On Tue, 12 Jan 2016, Robert Watzlavick wrote:

Properly recovering from an exception is something frequently overlooked, even by experienced folks. Often, reboot the processor is the default behavior and that may not necessarily help things. For errant pointers, there's not much you can do if all processes share the same address space...

Disagree. Even if there's a big enough mess to require a restart, that doesn't have to mean a *cold* start. Every now and then, put aside a copy of all the data you'd need to restart gracefully (if perhaps not entirely seamlessly), with a checksum on it. When restarting, check the checksum, and if it's right, restart from the set-aside data rather than from a clean slate. In practice, you need two set-aside areas, so you can update one while leaving the other alone, in case you crash in the middle of the update.

This does have a considerable impact on how you write the software.
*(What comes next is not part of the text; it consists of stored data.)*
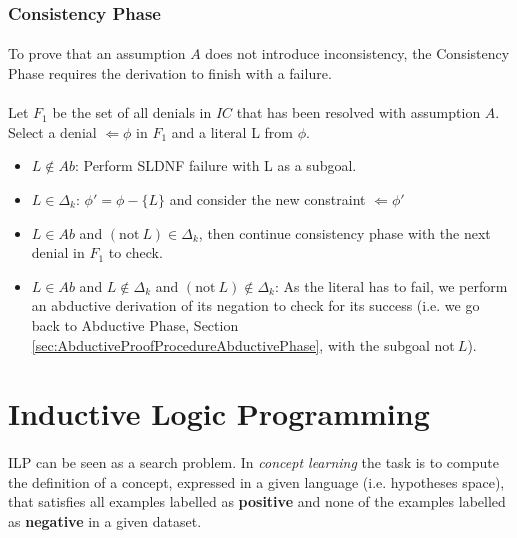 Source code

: \documentclass{article}
\theoremstyle{plain}
\theoremstyle{definition}
\begin{document}
\begin{multicols}{2}
\subsubsection{Consistency Phase}\label{sec:AbductiveProofProcedureConsistencyPhase}

\paragraph{} To prove that an assumption $A$ does not introduce inconsistency, the Consistency Phase requires the derivation to finish with a failure.

\paragraph{} Let $F_1$ be the set of all denials in $IC$ that has been resolved with assumption $A$. Select a denial $\Leftarrow \phi$ in $F_1$ and a literal L from $\phi$.

\begin{itemize}
\item $L \not\in Ab$: Perform SLDNF failure with L as a subgoal.
\item $L \in \Delta_k$: $\phi' = \phi - \{L\}$ and consider the new constraint $\Leftarrow \phi'$\
\item $L \in Ab$ and $(\text{not}\ L) \in \Delta_k$, then continue consistency phase with the next denial in $F_1$ to check.
\item $L \in Ab$ and $L \not\in \Delta_k$ and $(\text{not}\ L) \not\in \Delta_k$: As the literal has to fail, we perform an abductive derivation of its negation to check for its success (i.e. we go back to Abductive Phase, Section \ref{sec:AbductiveProofProcedureAbductivePhase}, with the subgoal $\text{not}\ L$). 
\end{itemize}

\section{Inductive Logic Programming}

\paragraph{} ILP can be seen as a search problem. In \textit{concept learning} the task is to compute the definition of a concept, expressed in a given language (i.e. hypotheses space), that satisfies all examples labelled as \textbf{positive} and none of the examples labelled as \textbf{negative} in a given dataset.


\end{multicols}
\end{document}
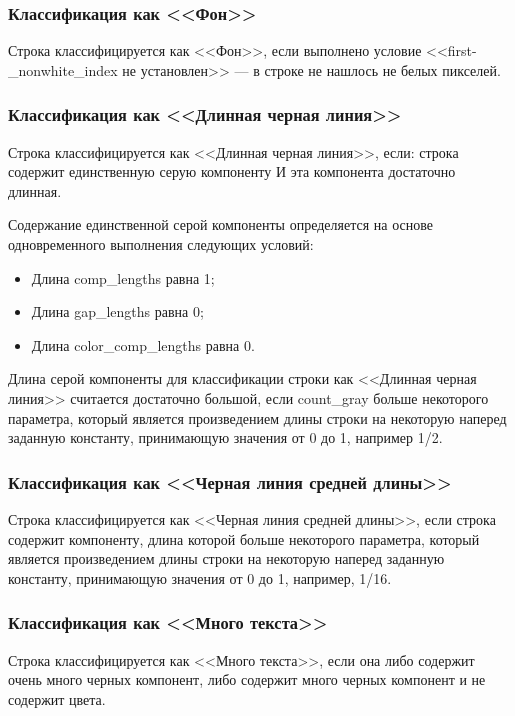 \subsubsection*{Классификация как <<Фон>>}

Строка классифицируется как <<Фон>>, если выполнено условие <<first-\_nonwhite\_index не установлен>> --- в строке не нашлось не белых пикселей.

\subsubsection*{Классификация как <<Длинная черная линия>>}

Строка классифицируется как <<Длинная черная линия>>, если: строка содержит единственную серую компоненту И эта компонента достаточно длинная.

Содержание единственной серой компоненты определяется на основе одновременного выполнения следующих условий:
\begin{itemize}
    \item Длина comp\_lengths равна 1;
    \item Длина gap\_lengths равна 0;
    \item Длина color\_comp\_lengths равна 0.
\end{itemize}

Длина серой компоненты для классификации строки как <<Длинная черная линия>> считается достаточно большой, если count\_gray больше некоторого параметра, который является произведением длины строки на некоторую наперед заданную константу, принимающую значения от 0 до 1, например 1/2.

\subsubsection*{Классификация как <<Черная линия средней длины>>}

Строка классифицируется как <<Черная линия средней длины>>, если строка содержит компоненту, длина которой больше некоторого параметра, который является произведением длины строки на некоторую наперед заданную константу, принимающую значения от 0 до 1, например, 1/16.

\subsubsection*{Классификация как <<Много текста>>}

Строка классифицируется как <<Много текста>>, если она либо содержит очень много черных компонент, либо содержит много черных компонент и не содержит цвета.

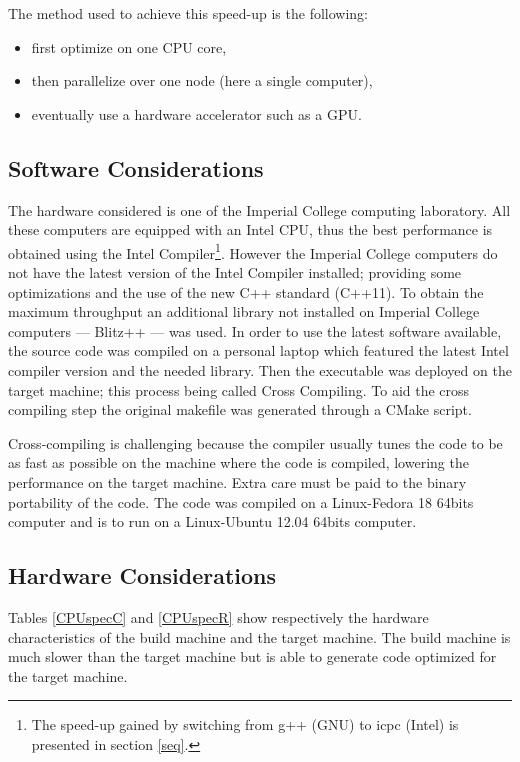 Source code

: \documentclass[fleqn,11pt]{SelfArx} %
\theoremstyle{definition}
\begin{document}
The method used to achieve this speed-up is the following:
\begin{itemize}  \vspace{-4mm}
\item first optimize on one CPU core, \vspace{-4mm}
\item then parallelize over one node (here a single computer), \vspace{-4mm}
\item eventually use a hardware accelerator such as a GPU.
\end{itemize}

\subsection{Software Considerations}

The hardware considered is one of the Imperial College computing laboratory. All these computers are equipped with an Intel CPU, thus the best performance is obtained using the Intel Compiler\footnote{The speed-up gained by switching from g++ (GNU) to icpc (Intel) is presented in section \ref{seq}.}. However the Imperial College computers do not have the latest version of the Intel Compiler installed; providing some optimizations and the use of the new C++ standard (C++11). To obtain the maximum throughput an additional library not installed on Imperial College computers --- Blitz++ --- was used. In order to use the latest software available, the source code was compiled on a personal laptop which featured the latest Intel compiler version and the needed library. Then the executable was deployed on the target machine; this process being called Cross Compiling. To aid the cross compiling step the original makefile was generated through a CMake script.

Cross-compiling is challenging because the compiler usually tunes the code to be as fast as possible on the machine where the code is compiled, lowering the performance on the target machine. Extra care must be paid to the binary portability of the code. The code was compiled on a Linux-Fedora 18 64bits computer and is to run on a Linux-Ubuntu 12.04 64bits computer.


\FloatBarrier
\subsection{Hardware Considerations}

Tables \ref{CPUspecC} and \ref{CPUspecR} show respectively the hardware characteristics of the build machine and the target machine. The build machine is much slower than the target machine but is able to generate code optimized for the target machine.
\end{document}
It's not something you can retrofit into existing code. But done well, it can be very effective. Every one of those "program alarms" during Armstrong and Aldrin's descent to the Moon meant that the LM computer had rebooted, without ever missing a FBW control cycle.

(Once warm-start was working, the Apollo software developers developed a habit of hitting the reset button at random times during test runs. If the software fell over and died, something was badly wrong, and finding and fixing it was immediately top priority.)